GROSZ: Did you mean Normandy, New Jersey?

(LAUGHTER)

SAGAL: Here are directions to Normandy.

GROSZ: Are you going to walk there?

(LAUGHTER)

SAGAL: Sujata, for your next quote, we're happy to present to you a brand new German word..

KASELL: Handyuberwachung.

(LAUGHTER)

SAGAL: That's one of those great German words to describe a complex topic. In this case it means spying on somebody else's cell phone usage. The German government is accusing who of listening in on their Chancellor's cell phone calls?

FRETZ: Well that would be us, the NSA.

SAGAL: Yes, indeed.

(SOUNDBITE OF BELL)

(LAUGHTER)

SAGAL: Who me? Yes, us, the NSA in fact, the United States.

(APPLAUSE)

SAGAL: Responding to information released by Edward Snowden, that scamp, the Chancellor of Germany Angela Merkel called President Obama to see if the US was really tapping her phone. The President assured her, we are told by the White House, that the U.S., quote, is "not and will not be listening in to her phone." But nobody said we never have. In fact, they cut the line at the instant they heard her dialing up the White House.

(LAUGHTER)

GROSZ: That's kind of a fetish, isn't it, like, wanting to hear what German people talk about on the phone?

ROCCA: It's like so specific.

ROBERTS: Well wait, no, no, no, no. This is like 35 countries now.

GROSZ: I know, but the German part seems a little freaky, don't you think?

(LAUGHTER)

SAGAL: Well - but I love the excuse. No, we're not doing it, and we won't be doing it. So you could use that excuse. That's a helpful tip from the White House. So if your spouse says are you seeing somebody else, you can say no, right now I'm looking at you.

(LAUGHTER)

ROCCA: I wonder what she does chat about on the phone. I mean, I wonder what's small talk for Angela Merkel.

GROSZ: She's like, she goes into a chatroom, she's like hi, I'm Angela, the chancellor of Germany. Who else is on the phone?

SAGAL: I don't think she'd be very good at that. They'd be like so, so Chancellor A, what are you wearing? A sensible pantsuit.

(LAUGHTER)

SAGAL: Sujata, here is your last quote.

KASELL: Please marry me.

(LAUGHTER)

SAGAL: A number of women in the audience just went: Yes, Carl, yes. He's taken, ladies. No, that was a celebrity making a modest and not at all desperate-sounding proposal to Kim Kardashian. Who popped the question?

FRETZ: That would be Kanye West.

SAGAL: Kanye West, yes indeed.

(SOUNDBITE OF BELL)

(APPLAUSE)

SAGAL: Such exciting news this week. Kanye West, a rapper and producer, and Kim Kardashian, a significant indicator of America's decline, are getting...

(APPLAUSE)

SAGAL: You're fans, that's good. Anyway, the big news is, the big news is they're getting divorced. Well, yes, they're getting married, first, but that's just a formality.

(LAUGHTER)

SAGAL: Mr. West rented out the San Francisco Giants baseball stadium, brought her to center field. He presented her with a 15 carat diamond engagement ring. All her family was there.

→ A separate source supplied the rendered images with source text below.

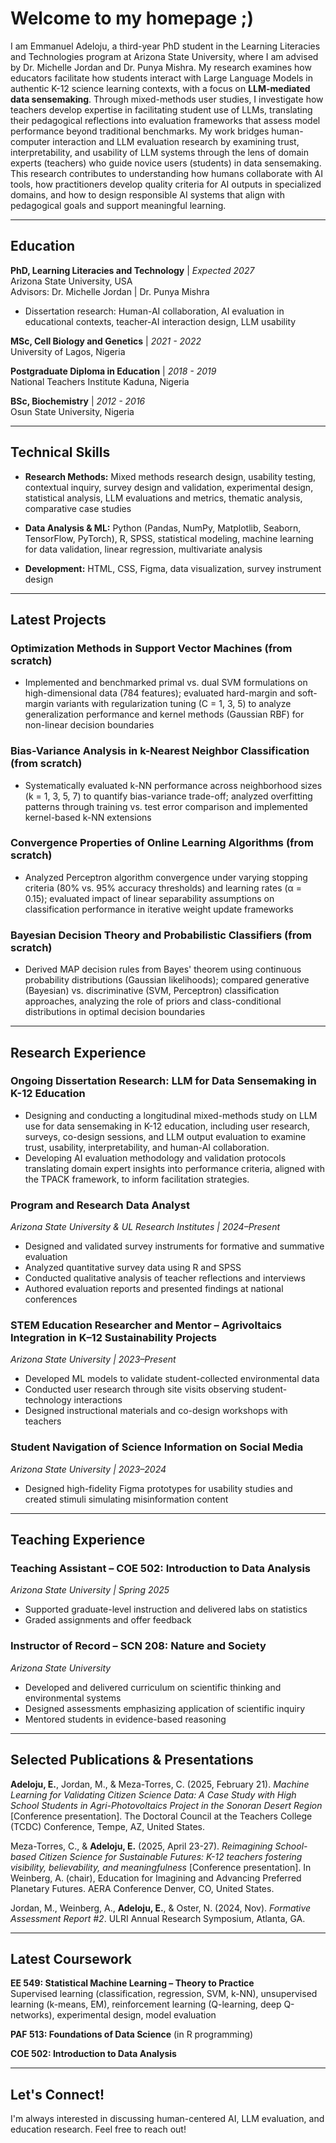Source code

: # Welcome to my homepage ;)

I am Emmanuel Adeloju, a third-year PhD student in the Learning Literacies and Technologies program at Arizona State University, where I am advised by Dr. Michelle Jordan and Dr. Punya Mishra. My research examines how educators facilitate how students interact with Large Language Models in authentic K-12 science learning contexts, with a focus on **LLM-mediated data sensemaking**. Through mixed-methods user studies, I investigate how teachers develop expertise in facilitating student use of LLMs, translating their pedagogical reflections into evaluation frameworks that assess model performance beyond traditional benchmarks. My work bridges human-computer interaction and LLM evaluation research by examining trust, interpretability, and usability of LLM systems through the lens of domain experts (teachers) who guide novice users (students) in data sensemaking. This research contributes to understanding how humans collaborate with AI tools, how practitioners develop quality criteria for AI outputs in specialized domains, and how to design responsible AI systems that align with pedagogical goals and support meaningful learning.

---

## Education

**PhD, Learning Literacies and Technology** | *Expected 2027*  
Arizona State University, USA  
Advisors: Dr. Michelle Jordan | Dr. Punya Mishra  
- Dissertation research: Human-AI collaboration, AI evaluation in educational contexts, teacher-AI interaction design, LLM usability

**MSc, Cell Biology and Genetics** | *2021 - 2022*  
University of Lagos, Nigeria

**Postgraduate Diploma in Education** | *2018 - 2019*  
National Teachers Institute Kaduna, Nigeria

**BSc, Biochemistry** | *2012 - 2016*  
Osun State University, Nigeria

---

## Technical Skills

- **Research Methods:** Mixed methods research design, usability testing, contextual inquiry, survey design and validation, experimental design, statistical analysis, LLM evaluations and metrics, thematic analysis, comparative case studies

- **Data Analysis & ML:** Python (Pandas, NumPy, Matplotlib, Seaborn, TensorFlow, PyTorch), R, SPSS, statistical modeling, machine learning for data validation, linear regression, multivariate analysis

- **Development:** HTML, CSS, Figma, data visualization, survey instrument design

---

## Latest Projects

### Optimization Methods in Support Vector Machines (from scratch)
- Implemented and benchmarked primal vs. dual SVM formulations on high-dimensional data (784 features); evaluated hard-margin and soft-margin variants with regularization tuning (C = 1, 3, 5) to analyze generalization performance and kernel methods (Gaussian RBF) for non-linear decision boundaries

### Bias-Variance Analysis in k-Nearest Neighbor Classification (from scratch)
- Systematically evaluated k-NN performance across neighborhood sizes (k = 1, 3, 5, 7) to quantify bias-variance trade-off; analyzed overfitting patterns through training vs. test error comparison and implemented kernel-based k-NN extensions

### Convergence Properties of Online Learning Algorithms (from scratch)
- Analyzed Perceptron algorithm convergence under varying stopping criteria (80% vs. 95% accuracy thresholds) and learning rates (α = 0.15); evaluated impact of linear separability assumptions on classification performance in iterative weight update frameworks

### Bayesian Decision Theory and Probabilistic Classifiers (from scratch)
- Derived MAP decision rules from Bayes' theorem using continuous probability distributions (Gaussian likelihoods); compared generative (Bayesian) vs. discriminative (SVM, Perceptron) classification approaches, analyzing the role of priors and class-conditional distributions in optimal decision boundaries

---

## Research Experience

### Ongoing Dissertation Research: LLM for Data Sensemaking in K-12 Education
- Designing and conducting a longitudinal mixed-methods study on LLM use for data sensemaking in K-12 education, including user research, surveys, co-design sessions, and LLM output evaluation to examine trust, usability, interpretability, and human-AI collaboration.
- Developing AI evaluation methodology and validation protocols translating domain expert insights into performance criteria, aligned with the TPACK framework, to inform facilitation strategies.

### Program and Research Data Analyst
*Arizona State University & UL Research Institutes | 2024–Present*
- Designed and validated survey instruments for formative and summative evaluation
- Analyzed quantitative survey data using R and SPSS
- Conducted qualitative analysis of teacher reflections and interviews
- Authored evaluation reports and presented findings at national conferences

### STEM Education Researcher and Mentor – Agrivoltaics Integration in K–12 Sustainability Projects
*Arizona State University | 2023–Present*
- Developed ML models to validate student-collected environmental data
- Conducted user research through site visits observing student-technology interactions
- Designed instructional materials and co-design workshops with teachers

### Student Navigation of Science Information on Social Media
*Arizona State University | 2023–2024*
- Designed high-fidelity Figma prototypes for usability studies and created stimuli simulating misinformation content

---

## Teaching Experience

### Teaching Assistant – COE 502: Introduction to Data Analysis
*Arizona State University | Spring 2025*
- Supported graduate-level instruction and delivered labs on statistics
- Graded assignments and offer feedback

### Instructor of Record – SCN 208: Nature and Society
*Arizona State University*
- Developed and delivered curriculum on scientific thinking and environmental systems
- Designed assessments emphasizing application of scientific inquiry
- Mentored students in evidence-based reasoning

---

## Selected Publications & Presentations

**Adeloju, E.**, Jordan, M., & Meza-Torres, C. (2025, February 21). *Machine Learning for Validating Citizen Science Data: A Case Study with High School Students in Agri-Photovoltaics Project in the Sonoran Desert Region* [Conference presentation]. The Doctoral Council at the Teachers College (TCDC) Conference, Tempe, AZ, United States.

Meza-Torres, C., & **Adeloju, E.** (2025, April 23-27). *Reimagining School-based Citizen Science for Sustainable Futures: K-12 teachers fostering visibility, believability, and meaningfulness* [Conference presentation]. In Weinberg, A. (chair), Education for Imagining and Advancing Preferred Planetary Futures. AERA Conference Denver, CO, United States.

Jordan, M., Weinberg, A., **Adeloju, E.**, & Oster, N. (2024, Nov). *Formative Assessment Report #2*. ULRI Annual Research Symposium, Atlanta, GA.

---

## Latest Coursework

**EE 549: Statistical Machine Learning – Theory to Practice**  
Supervised learning (classification, regression, SVM, k-NN), unsupervised learning (k-means, EM), reinforcement learning (Q-learning, deep Q-networks), experimental design, model evaluation

**PAF 513: Foundations of Data Science** (in R programming)

**COE 502: Introduction to Data Analysis**

---

## Let's Connect!

I'm always interested in discussing human-centered AI, LLM evaluation, and education research. Feel free to reach out!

GROSZ: And a weight belt? That's a big ring.

SAGAL: Yeah, that's a big ring. Her family was there. Khloe Kardashian had grown a playoff beard, which was awesome.

(LAUGHTER)

SAGAL: I love that they named their child North West, which is really the only piece of guidance that child will ever have.

(APPLAUSE)

SAGAL: That's true. That's the direction he will eventually flee.

(APPLAUSE)

SAGAL: Carl, how did Sujata do on our quiz?

KASELL: Sujata, you're a winner. You had three correct answers. So I'll be doing the voicemail on your home answering machine.

SAGAL: Well done, Sujata, well done.